僕たちのような自主制作映画だからできたこと

――今回、編集協力に、トリュフォーの映画などを手がけたフランスの著名な映画編集者であるヤン・ドゥデさんがクレジットされていますが、これはどのような経緯で実現したのでしょう?

山﨑 基本的には僕が編集を担当したんですが、その間にフランスにいるプロデューサーの小山内(照太郎)と何度もやりとりをし、ああでもないこうでもないをひたすらくりかえして作業をしていきました。途中で何度かフランスの著名な監督たちにも見てもらううち、ヤン・ドゥデさんにも協力してもらいたい、ということになり、お声がけしたところ、ありがたいことにこの映画をとても気に入ってくれました。彼の助言に従って改めて編集し直すとまた全然別の動きが現れたりして感動しましたね。そんなふうに2年半くらい編集作業をくりかえし、100バージョンくらい作るなかで、ようやく何かが見えてきたという感じでした。

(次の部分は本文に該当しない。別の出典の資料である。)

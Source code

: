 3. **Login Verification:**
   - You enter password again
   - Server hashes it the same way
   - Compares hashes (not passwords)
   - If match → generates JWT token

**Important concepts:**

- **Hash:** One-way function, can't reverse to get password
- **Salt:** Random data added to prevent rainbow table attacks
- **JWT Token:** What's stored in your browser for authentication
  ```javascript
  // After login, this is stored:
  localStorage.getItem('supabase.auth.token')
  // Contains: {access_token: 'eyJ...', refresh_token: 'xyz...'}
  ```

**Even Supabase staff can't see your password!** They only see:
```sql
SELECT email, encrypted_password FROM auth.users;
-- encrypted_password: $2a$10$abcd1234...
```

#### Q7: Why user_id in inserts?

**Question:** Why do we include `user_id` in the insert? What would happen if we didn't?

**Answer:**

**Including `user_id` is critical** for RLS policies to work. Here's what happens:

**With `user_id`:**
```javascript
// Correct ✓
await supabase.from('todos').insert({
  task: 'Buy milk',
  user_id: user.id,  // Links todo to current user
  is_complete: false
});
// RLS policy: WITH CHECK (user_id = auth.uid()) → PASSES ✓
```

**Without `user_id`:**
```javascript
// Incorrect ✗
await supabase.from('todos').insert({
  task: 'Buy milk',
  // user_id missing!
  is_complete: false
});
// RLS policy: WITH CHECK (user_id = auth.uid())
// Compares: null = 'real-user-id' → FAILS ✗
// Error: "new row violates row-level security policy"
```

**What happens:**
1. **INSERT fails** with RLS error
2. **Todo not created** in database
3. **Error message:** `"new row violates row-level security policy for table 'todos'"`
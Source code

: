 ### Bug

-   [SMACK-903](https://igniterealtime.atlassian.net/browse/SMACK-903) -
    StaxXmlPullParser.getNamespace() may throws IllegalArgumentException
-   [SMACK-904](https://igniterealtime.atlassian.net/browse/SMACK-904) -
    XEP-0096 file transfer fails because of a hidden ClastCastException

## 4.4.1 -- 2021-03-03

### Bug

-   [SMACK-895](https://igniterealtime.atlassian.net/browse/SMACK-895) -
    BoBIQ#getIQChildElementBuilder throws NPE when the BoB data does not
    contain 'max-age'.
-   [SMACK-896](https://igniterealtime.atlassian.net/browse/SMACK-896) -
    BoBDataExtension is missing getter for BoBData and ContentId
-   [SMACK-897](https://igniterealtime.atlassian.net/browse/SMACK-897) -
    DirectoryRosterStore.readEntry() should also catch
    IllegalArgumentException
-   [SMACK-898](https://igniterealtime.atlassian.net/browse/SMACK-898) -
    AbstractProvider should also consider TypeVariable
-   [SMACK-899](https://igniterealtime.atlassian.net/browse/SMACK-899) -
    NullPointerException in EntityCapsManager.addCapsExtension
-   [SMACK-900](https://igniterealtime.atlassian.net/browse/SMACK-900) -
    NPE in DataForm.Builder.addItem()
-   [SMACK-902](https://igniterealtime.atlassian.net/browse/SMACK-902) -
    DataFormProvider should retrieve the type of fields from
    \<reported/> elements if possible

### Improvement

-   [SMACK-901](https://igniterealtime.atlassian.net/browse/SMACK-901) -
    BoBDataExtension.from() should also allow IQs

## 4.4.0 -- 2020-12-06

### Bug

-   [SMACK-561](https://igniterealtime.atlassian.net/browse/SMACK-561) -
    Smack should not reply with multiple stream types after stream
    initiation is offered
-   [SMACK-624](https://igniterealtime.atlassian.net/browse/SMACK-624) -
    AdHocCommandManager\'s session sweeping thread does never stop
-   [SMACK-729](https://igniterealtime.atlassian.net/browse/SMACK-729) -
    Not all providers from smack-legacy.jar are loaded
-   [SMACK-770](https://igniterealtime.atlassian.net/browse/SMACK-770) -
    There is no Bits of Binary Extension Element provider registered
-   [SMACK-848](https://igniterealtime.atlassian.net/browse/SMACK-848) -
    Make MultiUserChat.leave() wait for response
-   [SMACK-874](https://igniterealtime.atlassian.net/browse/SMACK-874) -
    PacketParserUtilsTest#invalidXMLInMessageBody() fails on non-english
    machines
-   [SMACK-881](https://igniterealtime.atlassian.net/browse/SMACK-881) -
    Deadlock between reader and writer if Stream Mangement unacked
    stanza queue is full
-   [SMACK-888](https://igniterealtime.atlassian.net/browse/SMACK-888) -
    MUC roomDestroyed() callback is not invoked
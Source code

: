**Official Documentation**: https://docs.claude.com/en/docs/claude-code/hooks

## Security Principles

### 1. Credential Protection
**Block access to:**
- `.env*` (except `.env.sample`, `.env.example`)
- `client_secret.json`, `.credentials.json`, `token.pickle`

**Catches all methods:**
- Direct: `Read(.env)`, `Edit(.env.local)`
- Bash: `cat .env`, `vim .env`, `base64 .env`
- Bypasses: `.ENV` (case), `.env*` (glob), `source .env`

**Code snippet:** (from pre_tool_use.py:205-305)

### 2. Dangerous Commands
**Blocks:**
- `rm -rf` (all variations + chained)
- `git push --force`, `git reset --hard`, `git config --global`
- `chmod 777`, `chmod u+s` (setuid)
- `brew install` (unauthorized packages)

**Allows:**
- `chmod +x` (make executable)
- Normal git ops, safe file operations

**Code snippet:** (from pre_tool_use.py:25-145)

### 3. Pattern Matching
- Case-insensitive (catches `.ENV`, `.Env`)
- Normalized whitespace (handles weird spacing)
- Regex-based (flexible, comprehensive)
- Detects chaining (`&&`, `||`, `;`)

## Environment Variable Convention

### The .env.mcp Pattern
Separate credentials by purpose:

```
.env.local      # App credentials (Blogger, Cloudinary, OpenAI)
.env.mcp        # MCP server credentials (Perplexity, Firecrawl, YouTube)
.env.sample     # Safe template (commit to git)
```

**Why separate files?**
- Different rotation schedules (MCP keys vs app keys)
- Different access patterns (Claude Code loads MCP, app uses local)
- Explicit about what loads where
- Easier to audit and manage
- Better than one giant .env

――編集作業に2年半をかけるというのはすごいですね。

山﨑 普通の商業映画ならありえないはずです(笑)。僕たちのような自主制作映画だからできたことだと思います。あとはコロナ禍を挟んだことも大きいです。2019年の春に撮影して、その後編集で最初のバージョンをまずは作っていたんです。でもその直後にコロナの感染が拡大し、公開する目処もしばらくは立たなそうだし、それなら納得いくまでとことん編集をやってみようと気持ちを切り替えました。最終的には、150分程あった最初のバージョンを97分の完成版にまで持っていきました。